In the energy sector, Pursche likes Royal Dutch Shell ( RDS-A), which yields 4.6%, as an alternative to American-based oil majors Exxon Mobil ( XOM) or Chevron ( CVX), which yield 2.2% and 3% respectively.

"When you look at Royal Dutch's balance sheet and its business model, it's not much different than Exxon Mobil, however, since it's based in Europe, it's gotten beaten up a little more, so you are getting a lot more yield and you should take advantage of that as an investor," says Pursche.

James Wong, portfolio manager for the Payden Value Leaders Fund ( PYVLX), agrees that it is possible to find stocks with both high yields and strong growth prospects.

For example, in the energy space, Wong says natural gas and oil pipeline player Enbridge Energy ( EEP) fits the bill quite nicely.

"It has a yield of about 7% and it has consistently increased its dividend over the past 20 years. The company is a nice cash cow and that's hard to beat in this environment," says Wong.

The $77.5 million fund, which garners 3 stars from Morningstar, is up more than 16% over the past 12 months, putting it in the top 1% of Morningstar's large value category.
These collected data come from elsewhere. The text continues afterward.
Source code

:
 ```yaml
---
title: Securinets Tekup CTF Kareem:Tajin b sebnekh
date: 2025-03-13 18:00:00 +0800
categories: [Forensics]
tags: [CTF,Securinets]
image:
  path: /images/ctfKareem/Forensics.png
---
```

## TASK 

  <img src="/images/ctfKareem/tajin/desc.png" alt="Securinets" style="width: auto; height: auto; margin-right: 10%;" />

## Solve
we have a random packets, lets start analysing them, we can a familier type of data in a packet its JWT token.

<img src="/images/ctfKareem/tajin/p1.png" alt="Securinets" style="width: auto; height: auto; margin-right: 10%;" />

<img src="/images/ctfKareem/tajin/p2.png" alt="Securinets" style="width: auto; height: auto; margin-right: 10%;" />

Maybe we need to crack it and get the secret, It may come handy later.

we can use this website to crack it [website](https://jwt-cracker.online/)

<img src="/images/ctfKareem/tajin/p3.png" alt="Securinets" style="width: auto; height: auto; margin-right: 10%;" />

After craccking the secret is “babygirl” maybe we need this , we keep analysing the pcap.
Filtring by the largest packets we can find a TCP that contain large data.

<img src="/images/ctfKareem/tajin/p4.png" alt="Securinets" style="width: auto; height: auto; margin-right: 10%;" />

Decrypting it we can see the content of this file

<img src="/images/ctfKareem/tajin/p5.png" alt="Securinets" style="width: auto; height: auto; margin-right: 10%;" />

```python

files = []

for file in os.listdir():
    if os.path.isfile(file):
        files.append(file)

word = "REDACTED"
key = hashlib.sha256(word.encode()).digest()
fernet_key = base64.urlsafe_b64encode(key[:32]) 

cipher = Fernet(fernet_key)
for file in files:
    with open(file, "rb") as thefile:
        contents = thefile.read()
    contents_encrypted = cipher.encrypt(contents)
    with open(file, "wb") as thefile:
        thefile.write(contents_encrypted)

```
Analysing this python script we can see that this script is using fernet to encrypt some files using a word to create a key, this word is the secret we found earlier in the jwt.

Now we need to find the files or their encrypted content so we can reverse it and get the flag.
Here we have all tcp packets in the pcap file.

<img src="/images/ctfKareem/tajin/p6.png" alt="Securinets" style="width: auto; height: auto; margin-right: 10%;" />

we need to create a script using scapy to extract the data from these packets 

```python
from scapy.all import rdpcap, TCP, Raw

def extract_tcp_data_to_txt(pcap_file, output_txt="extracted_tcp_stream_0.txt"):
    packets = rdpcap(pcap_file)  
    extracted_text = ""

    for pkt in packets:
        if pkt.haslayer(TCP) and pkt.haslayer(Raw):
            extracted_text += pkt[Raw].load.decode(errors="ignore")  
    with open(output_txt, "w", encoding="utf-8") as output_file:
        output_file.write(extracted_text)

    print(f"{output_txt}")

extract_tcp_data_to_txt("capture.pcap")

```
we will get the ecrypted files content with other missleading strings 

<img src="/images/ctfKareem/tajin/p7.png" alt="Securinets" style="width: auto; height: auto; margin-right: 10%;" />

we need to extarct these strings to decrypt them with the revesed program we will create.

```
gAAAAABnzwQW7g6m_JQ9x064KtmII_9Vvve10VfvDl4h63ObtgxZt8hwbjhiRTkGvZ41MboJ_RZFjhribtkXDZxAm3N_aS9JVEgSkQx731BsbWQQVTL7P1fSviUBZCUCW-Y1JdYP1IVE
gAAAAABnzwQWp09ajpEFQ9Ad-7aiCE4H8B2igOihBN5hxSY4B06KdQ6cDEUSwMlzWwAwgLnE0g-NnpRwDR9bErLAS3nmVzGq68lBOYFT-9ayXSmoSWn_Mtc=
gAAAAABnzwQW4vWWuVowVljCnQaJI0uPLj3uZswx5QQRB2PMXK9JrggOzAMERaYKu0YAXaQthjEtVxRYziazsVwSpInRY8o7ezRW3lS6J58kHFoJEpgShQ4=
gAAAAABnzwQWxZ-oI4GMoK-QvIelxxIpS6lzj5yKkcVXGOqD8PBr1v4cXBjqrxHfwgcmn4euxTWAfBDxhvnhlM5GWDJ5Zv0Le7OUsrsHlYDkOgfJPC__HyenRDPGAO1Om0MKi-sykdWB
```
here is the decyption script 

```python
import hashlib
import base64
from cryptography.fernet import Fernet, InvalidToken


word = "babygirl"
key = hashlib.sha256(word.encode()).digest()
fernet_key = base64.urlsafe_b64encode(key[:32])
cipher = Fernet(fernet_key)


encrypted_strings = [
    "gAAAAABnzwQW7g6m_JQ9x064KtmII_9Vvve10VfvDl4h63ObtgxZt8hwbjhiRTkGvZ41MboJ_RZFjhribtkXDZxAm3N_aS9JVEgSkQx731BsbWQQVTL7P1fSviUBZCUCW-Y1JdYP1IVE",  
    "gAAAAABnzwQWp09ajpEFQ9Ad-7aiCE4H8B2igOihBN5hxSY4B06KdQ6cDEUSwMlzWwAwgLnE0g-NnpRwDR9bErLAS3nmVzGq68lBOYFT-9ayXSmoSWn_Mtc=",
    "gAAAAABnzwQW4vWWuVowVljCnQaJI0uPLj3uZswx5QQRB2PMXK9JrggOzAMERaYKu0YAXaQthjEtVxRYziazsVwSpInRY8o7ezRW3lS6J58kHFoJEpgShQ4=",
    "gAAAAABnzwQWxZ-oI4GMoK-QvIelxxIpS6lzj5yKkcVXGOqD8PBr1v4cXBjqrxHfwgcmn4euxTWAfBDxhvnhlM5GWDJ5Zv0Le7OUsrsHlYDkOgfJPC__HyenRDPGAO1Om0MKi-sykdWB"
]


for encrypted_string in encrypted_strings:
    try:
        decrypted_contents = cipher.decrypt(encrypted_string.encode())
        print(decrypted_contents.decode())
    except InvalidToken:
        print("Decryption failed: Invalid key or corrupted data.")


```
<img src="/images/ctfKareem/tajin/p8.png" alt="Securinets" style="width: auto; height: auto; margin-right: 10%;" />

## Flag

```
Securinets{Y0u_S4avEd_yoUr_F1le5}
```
Over the past 3 years, the fund has returned an average of 21% annually, outpacing 87% of its Morningstar rivals.

In the utility space, last year's big winner in the market, Wong is a fan of the Southern Company ( SO), which has about 4.5 million customers in the Southeast and pays a dividend of approximately 4.5%.

"You have a growth rate of about 4% which is quite good. And since it is a regulated utility their revenues and their profits are pretty stable and they can pass along price increases to their end users," says Wong.

And while more and more people in the United States are cutting back on smoking, due to higher prices, taxes and health concerns, Wong does not see Philip Morris ( PM) and Altria ( MO) significantly slashing their dividends, 4.7% and 5.7% respectively, any time soon.

"There are fewer smokers in the U.S., that's true. But if you go abroad, especially in the emerging markets, there are plenty of people smoking. Philip Morris and Altria have the biggest brands out there. The international and domestic plays are both attractive," says Wong.

And though the Iraq War is over and some investors are concerned about the impact of budget cuts on defense stocks, Wong still has faith in Lockheed Martin ( LMT). He says other countries are still buying weapons even if the Pentagon is not. Furthermore, he believes the company has servicing agreements that will provide steady income.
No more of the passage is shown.